Activity |
Please report how many lines in the records below contain "latest". Reply with the number alone.
--- Listed entries Enclosed Below ---
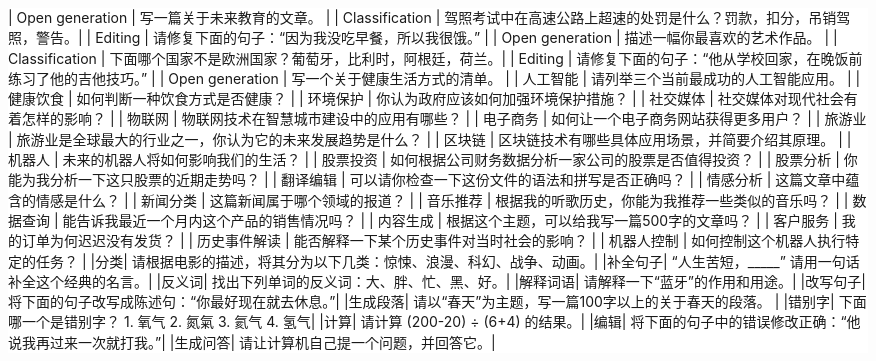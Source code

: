 | Open generation | 写一篇关于未来教育的文章。 |
| Classification | 驾照考试中在高速公路上超速的处罚是什么？罚款，扣分，吊销驾照，警告。|
| Editing | 请修复下面的句子：“因为我没吃早餐，所以我很饿。” |
| Open generation | 描述一幅你最喜欢的艺术作品。 |
| Classification | 下面哪个国家不是欧洲国家？葡萄牙，比利时，阿根廷，荷兰。|
| Editing | 请修复下面的句子：“他从学校回家，在晚饭前练习了他的吉他技巧。” |
| Open generation | 写一个关于健康生活方式的清单。 |
| 人工智能 | 请列举三个当前最成功的人工智能应用。 |
| 健康饮食 | 如何判断一种饮食方式是否健康？ |
| 环境保护 | 你认为政府应该如何加强环境保护措施？ |
| 社交媒体 | 社交媒体对现代社会有着怎样的影响？ |
| 物联网 | 物联网技术在智慧城市建设中的应用有哪些？ |
| 电子商务 | 如何让一个电子商务网站获得更多用户？ |
| 旅游业 | 旅游业是全球最大的行业之一，你认为它的未来发展趋势是什么？ |
| 区块链 | 区块链技术有哪些具体应用场景，并简要介绍其原理。 |
| 机器人 | 未来的机器人将如何影响我们的生活？ |
| 股票投资 | 如何根据公司财务数据分析一家公司的股票是否值得投资？ |
| 股票分析 | 你能为我分析一下这只股票的近期走势吗？ |
| 翻译编辑 | 可以请你检查一下这份文件的语法和拼写是否正确吗？ |
| 情感分析 | 这篇文章中蕴含的情感是什么？ |
| 新闻分类 | 这篇新闻属于哪个领域的报道？ |
| 音乐推荐 | 根据我的听歌历史，你能为我推荐一些类似的音乐吗？ |
| 数据查询 | 能告诉我最近一个月内这个产品的销售情况吗？ |
| 内容生成 | 根据这个主题，可以给我写一篇500字的文章吗？ |
| 客户服务 | 我的订单为何迟迟没有发货？ |
| 历史事件解读 | 能否解释一下某个历史事件对当时社会的影响？ |
| 机器人控制 | 如何控制这个机器人执行特定的任务？ |
|分类| 请根据电影的描述，将其分为以下几类：惊悚、浪漫、科幻、战争、动画。|
|补全句子| “人生苦短，_____” 请用一句话补全这个经典的名言。|
|反义词| 找出下列单词的反义词：大、胖、忙、黑、好。|
|解释词语| 请解释一下“蓝牙”的作用和用途。|
|改写句子| 将下面的句子改写成陈述句：“你最好现在就去休息。”|
|生成段落| 请以“春天”为主题，写一篇100字以上的关于春天的段落。 |
|错别字| 下面哪一个是错别字？ 1. 氧气 2. 氮氣 3. 氦气 4. 氢气|
|计算| 请计算 (200-20) ÷ (6+4) 的结果。|
|编辑| 将下面的句子中的错误修改正确：“他说我再过来一次就打我。”|
|生成问答| 请让计算机自己提一个问题，并回答它。|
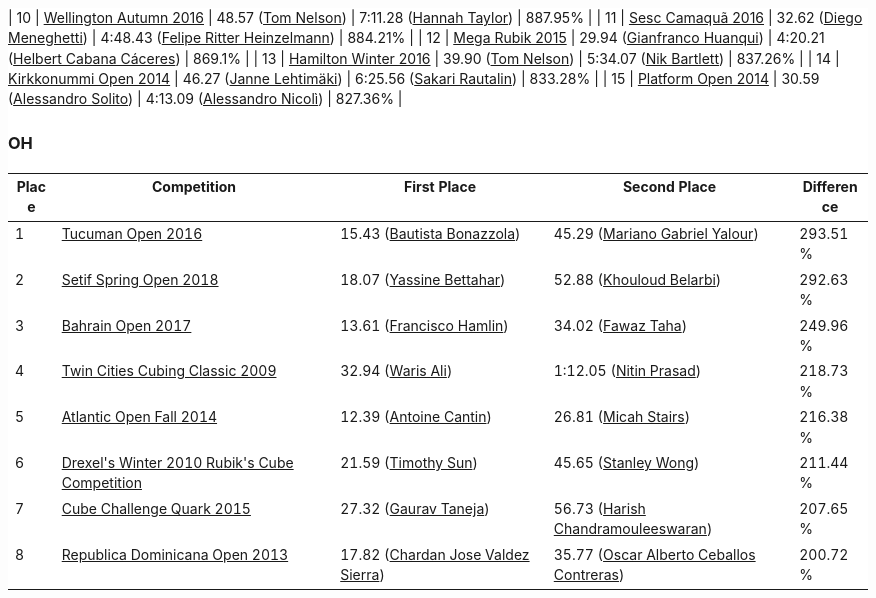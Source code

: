 | 10    | [Wellington Autumn 2016](https://www.worldcubeassociation.org/competitions/WellingtonAutumn2016/results/all#e333bf_f)         | 48.57 ([Tom Nelson](https://www.worldcubeassociation.org/persons/2013NELS01))         | 7:11.28 ([Hannah Taylor](https://www.worldcubeassociation.org/persons/2016TAYL04))              | 887.95%    |
| 11    | [Sesc Camaquã 2016](https://www.worldcubeassociation.org/competitions/SescCamaqua2016/results/all#e333bf_f)                   | 32.62 ([Diego Meneghetti](https://www.worldcubeassociation.org/persons/2012MENE01))   | 4:48.43 ([Felipe Ritter Heinzelmann](https://www.worldcubeassociation.org/persons/2013HEIN01))  | 884.21%    |
| 12    | [Mega Rubik 2015](https://www.worldcubeassociation.org/competitions/MegaRubik2015/results/all#e333bf_f)                       | 29.94 ([Gianfranco Huanqui](https://www.worldcubeassociation.org/persons/2013HUAN29)) | 4:20.21 ([Helbert Cabana Cáceres](https://www.worldcubeassociation.org/persons/2015CACE01))     | 869.1%     |
| 13    | [Hamilton Winter 2016](https://www.worldcubeassociation.org/competitions/HamiltonWinter2016/results/all#e333bf_f)             | 39.90 ([Tom Nelson](https://www.worldcubeassociation.org/persons/2013NELS01))         | 5:34.07 ([Nik Bartlett](https://www.worldcubeassociation.org/persons/2015BART06))               | 837.26%    |
| 14    | [Kirkkonummi Open 2014](https://www.worldcubeassociation.org/competitions/KirkkonummiOpen2014/results/all#e333bf_f)           | 46.27 ([Janne Lehtimäki](https://www.worldcubeassociation.org/persons/2012LEHT01))    | 6:25.56 ([Sakari Rautalin](https://www.worldcubeassociation.org/persons/2012RAUT01))            | 833.28%    |
| 15    | [Platform Open 2014](https://www.worldcubeassociation.org/competitions/PlatformOpen2014/results/all#e333bf_f)                 | 30.59 ([Alessandro Solito](https://www.worldcubeassociation.org/persons/2013SOLI02))  | 4:13.09 ([Alessandro Nicolì](https://www.worldcubeassociation.org/persons/2012NICO02))          | 827.36%    |

### OH

| Place | Competition                                                                                                                              | First Place                                                                                            | Second Place                                                                                        | Difference |
| ----- | ---------------------------------------------------------------------------------------------------------------------------------------- | ------------------------------------------------------------------------------------------------------ | --------------------------------------------------------------------------------------------------- | ---------- |
| 1     | [Tucuman Open 2016](https://www.worldcubeassociation.org/competitions/TucumanOpen2016/results/all#e333oh_f)                              | 15.43 ([Bautista Bonazzola](https://www.worldcubeassociation.org/persons/2014BONA02))                  | 45.29 ([Mariano Gabriel Yalour](https://www.worldcubeassociation.org/persons/2016YALO01))           | 293.51%    |
| 2     | [Setif Spring Open 2018](https://www.worldcubeassociation.org/competitions/SetifSpringOpen2018/results/all#e333oh_f)                     | 18.07 ([Yassine Bettahar](https://www.worldcubeassociation.org/persons/2016YASS01))                    | 52.88 ([Khouloud Belarbi](https://www.worldcubeassociation.org/persons/2018BELA04))                 | 292.63%    |
| 3     | [Bahrain Open 2017](https://www.worldcubeassociation.org/competitions/BahrainOpen2017/results/all#e333oh_f)                              | 13.61 ([Francisco Hamlin](https://www.worldcubeassociation.org/persons/2012HAML01))                    | 34.02 ([Fawaz Taha](https://www.worldcubeassociation.org/persons/2017TAHA01))                       | 249.96%    |
| 4     | [Twin Cities Cubing Classic 2009](https://www.worldcubeassociation.org/competitions/TwinCities2009/results/all#e333oh_f)                 | 32.94 ([Waris Ali](https://www.worldcubeassociation.org/persons/2007ALIW01))                           | 1:12.05 ([Nitin Prasad](https://www.worldcubeassociation.org/persons/2009PRAS02))                   | 218.73%    |
| 5     | [Atlantic Open Fall 2014](https://www.worldcubeassociation.org/competitions/AtlanticOpenFall2014/results/all#e333oh_f)                   | 12.39 ([Antoine Cantin](https://www.worldcubeassociation.org/persons/2010CANT02))                      | 26.81 ([Micah Stairs](https://www.worldcubeassociation.org/persons/2011STAI01))                     | 216.38%    |
| 6     | [Drexel's Winter 2010 Rubik's Cube Competition](https://www.worldcubeassociation.org/competitions/DrexelWinter2010/results/all#e333oh_f) | 21.59 ([Timothy Sun](https://www.worldcubeassociation.org/persons/2007SUNT01))                         | 45.65 ([Stanley Wong](https://www.worldcubeassociation.org/persons/2006WONG01))                     | 211.44%    |
| 7     | [Cube Challenge Quark 2015](https://www.worldcubeassociation.org/competitions/CubingChallengeQuark2015/results/all#e333oh_f)             | 27.32 ([Gaurav Taneja](https://www.worldcubeassociation.org/persons/2010TANE01))                       | 56.73 ([Harish Chandramouleeswaran](https://www.worldcubeassociation.org/persons/2010CHAN13))       | 207.65%    |
| 8     | [Republica Dominicana Open 2013](https://www.worldcubeassociation.org/competitions/RepublicaDominicana2013/results/all#e333oh_f)         | 17.82 ([Chardan Jose Valdez Sierra](https://www.worldcubeassociation.org/persons/2013SIER01))          | 35.77 ([Oscar Alberto Ceballos Contreras](https://www.worldcubeassociation.org/persons/2013CONT01)) | 200.72%    |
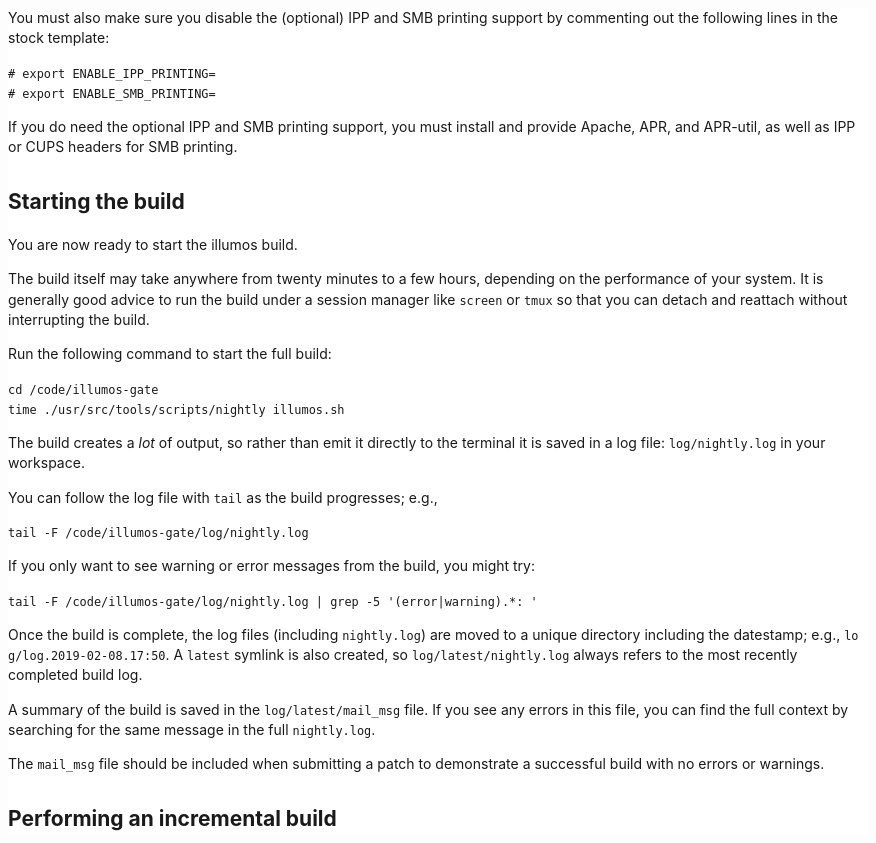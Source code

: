 You must also make sure you disable the (optional) IPP and SMB printing support
by commenting out the following lines in the stock template:

```
# export ENABLE_IPP_PRINTING=
# export ENABLE_SMB_PRINTING=
```

If you do need the optional IPP and SMB printing support, you must install and
provide Apache, APR, and APR-util, as well as IPP or CUPS headers for SMB
printing.

## Starting the build

You are now ready to start the illumos build.

The build itself may take anywhere from twenty minutes to a few hours,
depending on the performance of your system.  It is generally good advice to
run the build under a session manager like `screen` or `tmux` so that you can
detach and reattach without interrupting the build.

Run the following command to start the full build:

```
cd /code/illumos-gate
time ./usr/src/tools/scripts/nightly illumos.sh
```

The build creates a _lot_ of output, so rather than emit it directly to the
terminal it is saved in a log file: `log/nightly.log` in your workspace.

You can follow the log file with `tail` as the build progresses; e.g.,

```
tail -F /code/illumos-gate/log/nightly.log
```

If you only want to see warning or error messages from the build, you might
try:

```
tail -F /code/illumos-gate/log/nightly.log | grep -5 '(error|warning).*: '
```

Once the build is complete, the log files (including `nightly.log`) are moved
to a unique directory including the datestamp; e.g.,
`log/log.2019-02-08.17:50`.  A `latest` symlink is also created, so
`log/latest/nightly.log` always refers to the most recently completed build
log.

A summary of the build is saved in the `log/latest/mail_msg` file.  If you see
any errors in this file, you can find the full context by searching for the
same message in the full `nightly.log`.

The `mail_msg` file should be included when submitting a patch to demonstrate a
successful build with no errors or warnings.

## Performing an incremental build
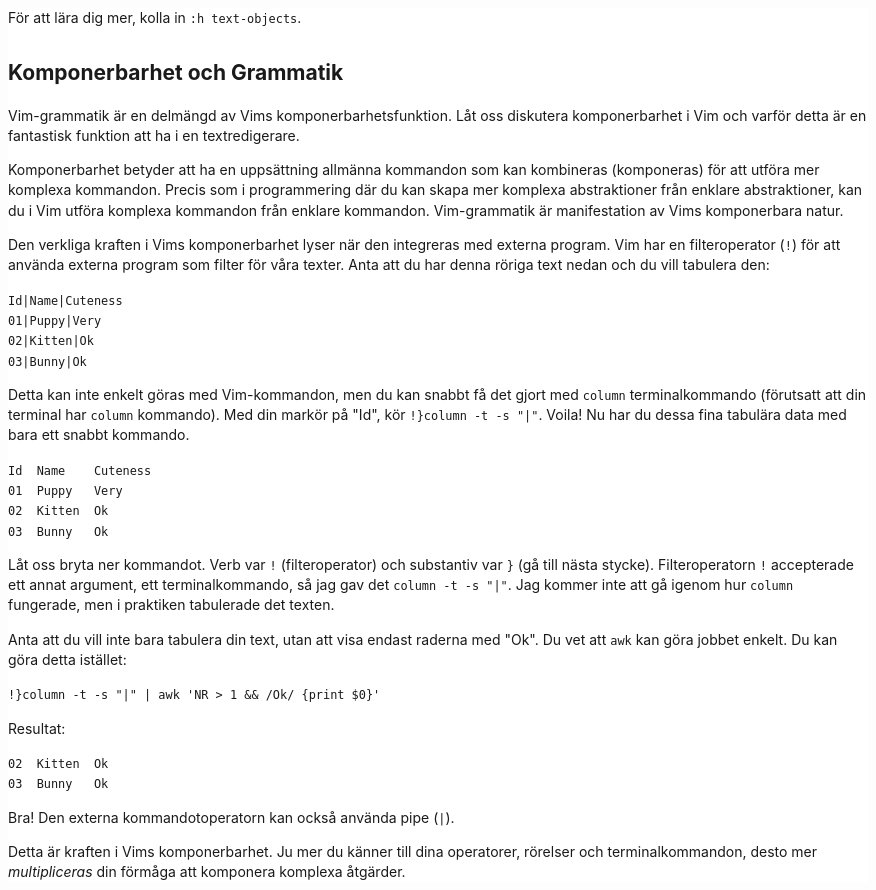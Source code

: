 För att lära dig mer, kolla in `:h text-objects`.

## Komponerbarhet och Grammatik

Vim-grammatik är en delmängd av Vims komponerbarhetsfunktion. Låt oss diskutera komponerbarhet i Vim och varför detta är en fantastisk funktion att ha i en textredigerare.

Komponerbarhet betyder att ha en uppsättning allmänna kommandon som kan kombineras (komponeras) för att utföra mer komplexa kommandon. Precis som i programmering där du kan skapa mer komplexa abstraktioner från enklare abstraktioner, kan du i Vim utföra komplexa kommandon från enklare kommandon. Vim-grammatik är manifestation av Vims komponerbara natur.

Den verkliga kraften i Vims komponerbarhet lyser när den integreras med externa program. Vim har en filteroperator (`!`) för att använda externa program som filter för våra texter. Anta att du har denna röriga text nedan och du vill tabulera den:

```shell
Id|Name|Cuteness
01|Puppy|Very
02|Kitten|Ok
03|Bunny|Ok
```

Detta kan inte enkelt göras med Vim-kommandon, men du kan snabbt få det gjort med `column` terminalkommando (förutsatt att din terminal har `column` kommando). Med din markör på "Id", kör `!}column -t -s "|"`. Voila! Nu har du dessa fina tabulära data med bara ett snabbt kommando.

```shell
Id  Name    Cuteness
01  Puppy   Very
02  Kitten  Ok
03  Bunny   Ok
```

Låt oss bryta ner kommandot. Verb var `!` (filteroperator) och substantiv var `}` (gå till nästa stycke). Filteroperatorn `!` accepterade ett annat argument, ett terminalkommando, så jag gav det `column -t -s "|"`. Jag kommer inte att gå igenom hur `column` fungerade, men i praktiken tabulerade det texten.

Anta att du vill inte bara tabulera din text, utan att visa endast raderna med "Ok". Du vet att `awk` kan göra jobbet enkelt. Du kan göra detta istället:

```shell
!}column -t -s "|" | awk 'NR > 1 && /Ok/ {print $0}'
```

Resultat:

```shell
02  Kitten  Ok
03  Bunny   Ok
```

Bra! Den externa kommandotoperatorn kan också använda pipe (`|`).

Detta är kraften i Vims komponerbarhet. Ju mer du känner till dina operatorer, rörelser och terminalkommandon, desto mer *multipliceras* din förmåga att komponera komplexa åtgärder.
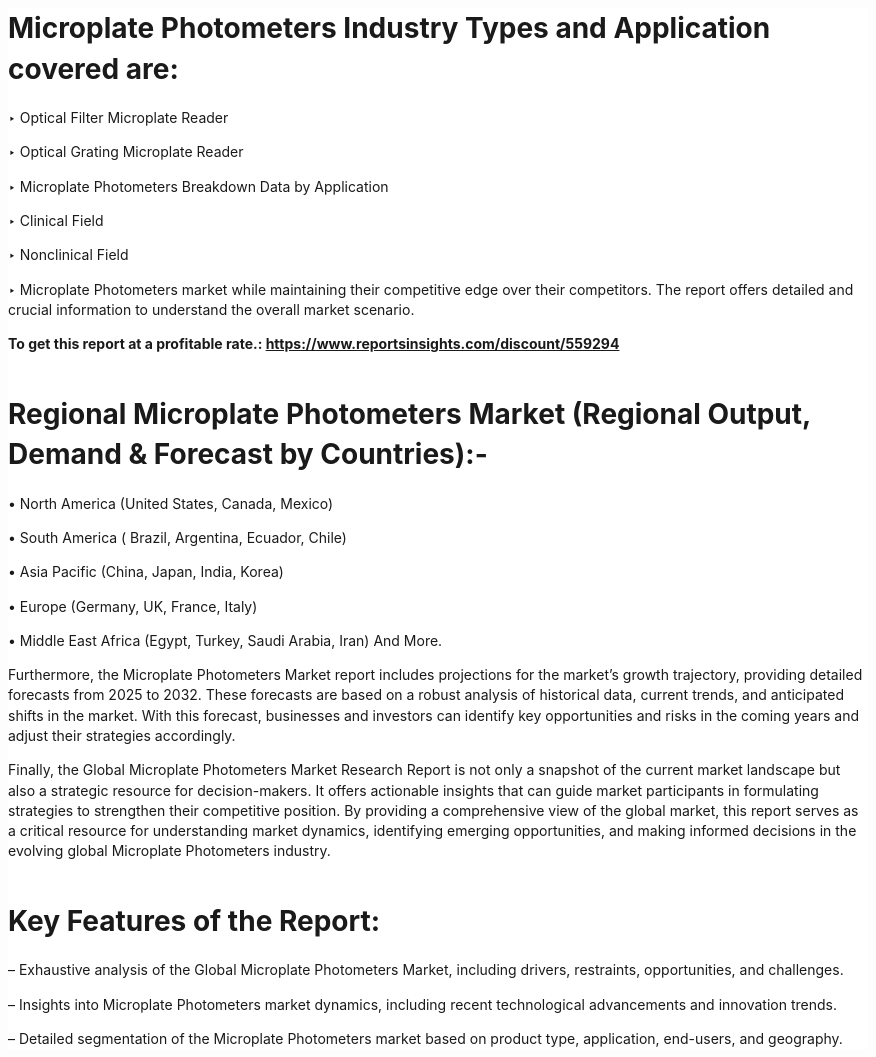 # <strong>Microplate Photometers Industry Types and Application covered are:</strong>

‣ Optical Filter Microplate Reader

   ‣ Optical Grating Microplate Reader

‣ Microplate Photometers Breakdown Data by Application

   ‣ Clinical Field

   ‣ Nonclinical Field

   ‣ Microplate Photometers market while maintaining their competitive edge over their competitors. The report offers detailed and crucial information to understand the overall market scenario.

<strong>To get this report at a profitable rate.: <a href=https://www.reportsinsights.com/discount/559294>https://www.reportsinsights.com/discount/559294</a></strong>

# <strong>Regional Microplate Photometers Market (Regional Output, Demand &amp; Forecast by Countries):-</strong>

• North America (United States, Canada, Mexico)

• South America ( Brazil, Argentina, Ecuador, Chile)

• Asia Pacific (China, Japan, India, Korea)

• Europe (Germany, UK, France, Italy)

• Middle East Africa (Egypt, Turkey, Saudi Arabia, Iran) And More.

Furthermore, the Microplate Photometers Market report includes projections for the market’s growth trajectory, providing detailed forecasts from 2025 to 2032. These forecasts are based on a robust analysis of historical data, current trends, and anticipated shifts in the market. With this forecast, businesses and investors can identify key opportunities and risks in the coming years and adjust their strategies accordingly.

Finally, the Global Microplate Photometers Market Research Report is not only a snapshot of the current market landscape but also a strategic resource for decision-makers. It offers actionable insights that can guide market participants in formulating strategies to strengthen their competitive position. By providing a comprehensive view of the global market, this report serves as a critical resource for understanding market dynamics, identifying emerging opportunities, and making informed decisions in the evolving global Microplate Photometers industry.

# <strong>Key Features of the Report:</strong>

– Exhaustive analysis of the Global Microplate Photometers Market, including drivers, restraints, opportunities, and challenges.

– Insights into Microplate Photometers market dynamics, including recent technological advancements and innovation trends.

– Detailed segmentation of the Microplate Photometers market based on product type, application, end-users, and geography.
--- End of Enclosed Listed entries ---
Answer to this task |
3